好吧,我从来没有编写过 Word 脚本,但是用 win32com 做一些简单的事情是很容易的。就像是:

from win32com.client import Dispatch
word = Dispatch('Word.Application')
doc = word.Open('d:\stuff\myfile.doc')
doc.SaveAs(FileName='d:\stuff\text\myfile.txt', FileFormat=?)  # not sure what to use for ?

This is untested, but I think something like that will just open the file and save it as plain text (provided you can find the right fileformat) – you could then read the text into python and manipulate it from there.
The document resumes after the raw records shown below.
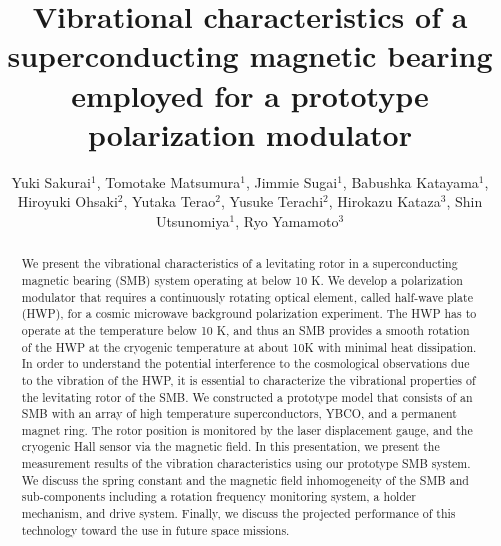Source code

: \documentclass[a4paper]{jpconf}
\begin{document}
\title{Vibrational characteristics of a superconducting magnetic bearing employed for a prototype polarization modulator}

\author{Yuki Sakurai$^{1}$, Tomotake Matsumura$^{1}$, Jimmie Sugai$^{1}$, Babushka Katayama$^{1}$, Hiroyuki Ohsaki$^{2}$, Yutaka Terao$^{2}$, Yusuke Terachi$^{2}$, Hirokazu Kataza$^{3}$, Shin Utsunomiya$^{1}$, Ryo Yamamoto$^{3}$}
\vspace{2mm}
\address{
$^{1}$Kavli Institute for the Physics and Mathematics of the Universe (WPI),The University of Tokyo Institutes for Advanced Study, The University of Tokyo, 5-1-5 Kashiwanoha, Kashiwa, Chiba 277-8583, Japan \\
$^{2}$Graduate School of Frontier Sciences, The University of Tokyo, 5-1-5 Kashiwanoha, Kashiwa, Chiba 277-8561, Japan \\
$^{3}$Japan Aerospace Exploration Agency, Institute of Space and Astronautical Science (ISAS), 3-1-1 Yoshinodai, Chuo-ku, Sagamihara, Kanagawa 252-5210, Japan
}


\begin{abstract}
We present the vibrational characteristics of a levitating rotor in a superconducting magnetic bearing (SMB) system operating at below 10 K.
We develop a polarization modulator that requires a continuously rotating optical element, called half-wave plate (HWP), for a cosmic microwave background polarization experiment.
The HWP has to operate at the temperature below 10 K, and thus an SMB provides a smooth rotation of the HWP at the cryogenic temperature at about 10K with minimal heat dissipation.
In order to understand the potential interference to the cosmological observations due to the vibration of the HWP,
it is essential to characterize the vibrational properties of the levitating rotor of the SMB.
We constructed a prototype model that consists of an SMB with an array of high temperature superconductors, YBCO, and a permanent magnet ring.
The rotor position is monitored by the laser displacement gauge, and the cryogenic Hall sensor via the magnetic field.
In this presentation, we present the measurement results of the vibration characteristics using our prototype SMB system.
We discuss the spring constant and the magnetic field inhomogeneity of the SMB and sub-components including a rotation frequency monitoring system, a holder mechanism, and drive system.
Finally, we discuss the projected performance of this technology toward the use in future space missions.
\end{abstract}
\end{document}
There is probably a way to grab the contents of the file directly, too, but I don't know it off hand; documentation can be hard to find, but if you've got VBA docs or experience, you should be able to carry them across.

这是未经测试的,但我认为类似的东西只会打开文件并将其另存为纯文本(前提是您可以找到正确的文件格式)——然后您可以将文本读入 python 并从那里进行操作。也可能有一种直接获取文件内容的方法,但我不知道它是什么;文档可能很难找到,但如果你有 VBA 文档或经验,你应该能够随身携带它们。

Have a look at this post from a while ago: http://mail.python.org/pipermail/python-list/2002-October/168785.htmlScroll down to COMTools.py; there's some good examples there.

看看前段时间的这篇文章:http: //mail.python.org/pipermail/python-list/2002-October/168785.html 向下滚动到 COMTools.py;那里有一些很好的例子。

You can also run makepy.py (part of the pythonwin distribution) to generate python "signatures" for the COM functions available, and then look through it as a kind of documentation.

您还可以运行 makepy.py(pythonwin 发行版的一部分)为可用的 COM 函数生成 python“签名”,然后将其作为一种文档进行查看。

回答by cbrulak

how about saving the file as xml. then using python or something else and pull the data out of word and into the database.

将文件保存为 xml 怎么样。然后使用python或其他东西并将数据从单词中提取出来并放入数据库中。

回答by Dave Neeley

I'd say look at the related questions on the right --> The top oneseems to have some good ideas for going the python route.

我会说看看右边的相关问题 -->上面的问题似乎对走 python 路线有一些好主意。

回答by Fionnuala

It is possible to programmatically save a Word document as HTML and to import the table(s) contained into Access. This requires very little effort.

可以以编程方式将 Word 文档保存为 HTML 并将包含的表导入 Access。这需要很少的努力。